The marquis looked at them, his eyes hard. “You have ruined him,” he said. “My poor little kouros. This one was my favorite.”
“I’m truly sorry,” Iris said. “But he wouldn’t let go of me.”
“No, Mademoiselle, that was your imagination running away with you. It happens to young women here in the library with all these ancient things whispering their secrets. But it is impossible for a marble statue to grab something.”
“He’s mad,” Marie murmured. “Or maybe we are.”

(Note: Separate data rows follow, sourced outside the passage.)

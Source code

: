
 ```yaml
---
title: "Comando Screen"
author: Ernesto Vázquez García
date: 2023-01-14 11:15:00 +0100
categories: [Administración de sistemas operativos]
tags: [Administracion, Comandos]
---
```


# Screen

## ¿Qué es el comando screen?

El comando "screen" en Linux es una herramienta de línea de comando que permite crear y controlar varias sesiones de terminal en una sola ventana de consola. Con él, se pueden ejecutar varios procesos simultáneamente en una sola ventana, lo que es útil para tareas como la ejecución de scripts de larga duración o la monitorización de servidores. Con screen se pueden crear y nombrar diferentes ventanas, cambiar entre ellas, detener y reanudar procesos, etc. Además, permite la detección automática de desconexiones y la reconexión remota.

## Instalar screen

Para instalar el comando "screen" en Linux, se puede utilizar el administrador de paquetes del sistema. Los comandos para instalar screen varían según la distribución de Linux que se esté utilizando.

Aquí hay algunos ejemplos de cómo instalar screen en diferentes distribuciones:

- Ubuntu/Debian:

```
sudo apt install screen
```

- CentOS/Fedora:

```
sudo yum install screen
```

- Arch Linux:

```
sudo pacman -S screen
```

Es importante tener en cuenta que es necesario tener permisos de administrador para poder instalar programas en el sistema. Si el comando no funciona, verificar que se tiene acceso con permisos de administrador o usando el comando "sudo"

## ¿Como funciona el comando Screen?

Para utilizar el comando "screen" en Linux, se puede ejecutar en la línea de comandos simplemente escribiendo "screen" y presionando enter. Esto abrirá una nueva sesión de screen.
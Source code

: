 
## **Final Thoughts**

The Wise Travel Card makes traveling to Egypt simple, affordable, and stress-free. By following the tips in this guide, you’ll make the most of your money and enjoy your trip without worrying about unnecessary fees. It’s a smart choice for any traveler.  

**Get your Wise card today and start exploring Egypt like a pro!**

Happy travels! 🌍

Iris bit back a sarcastic reply and tried to allow the facts of the
situation to click into place—like the parts of a clockwork, which would be meaningless separately but made complete sense as a whole. The marquis responded to whatever the spirit of the place was driving him to do, and somehow the music made it worse. The dominant piece of artwork was a painting of Psyche and Eros, favorites of the Pythagoreans, and the statues came from one of their temples, as yet undiscovered in Rome. Meanwhile, the marquis advanced on them with a crazed gleam in his eye, and they stood with their backs to a locked door.
Or was it? A click beneath Iris’s bustle warned her to straighten before the door opened behind her, but a strong hand on her back steadied her anyway.
“You’re needed back at the hotel,” Patrick O’Connell said.
“Yes, go.” The marquis clutched the statue’s ruined hand in his own. “You are no longer welcome in Paris. If I hear you are in the city tomorrow morning, I cannot guarantee your safety.”
Chapter Thirty
Hôtel Auberge, 13 June 1870
Doctor Radcliffe dropped a solution of foul-smelling chemicals on the handkerchief that had held the poison case, and he and Edward watched to see what colors it would turn. Both men jumped when the door to the room flew open.
“Where is she?” Johann looked around, wild-eyed. He carried his violin case in one hand and ran his other through his hair.
“Where is who? Iris?” Edward rose. “What happened?”
“I don’t know. I was playing with the other musicians in the ballroom when she and Marie ran through the room, up the stairs, and into the front hall. By the time the piece finished, I couldn’t find them.”
“Did you check their room?” Radcliffe asked.
“If they’re in there, they’re not answering.”
“Where’s O’Connell?” Edward asked. “He was supposed to be there to protect her. What if Scott got hold of her?”
“I don’t know,” Johann said, “but we need to pack to leave. She managed to break the hand off one of the marquis’s statues, and he’s in a snit over it. He’s powerful enough to make staying in Paris very unpleasant.”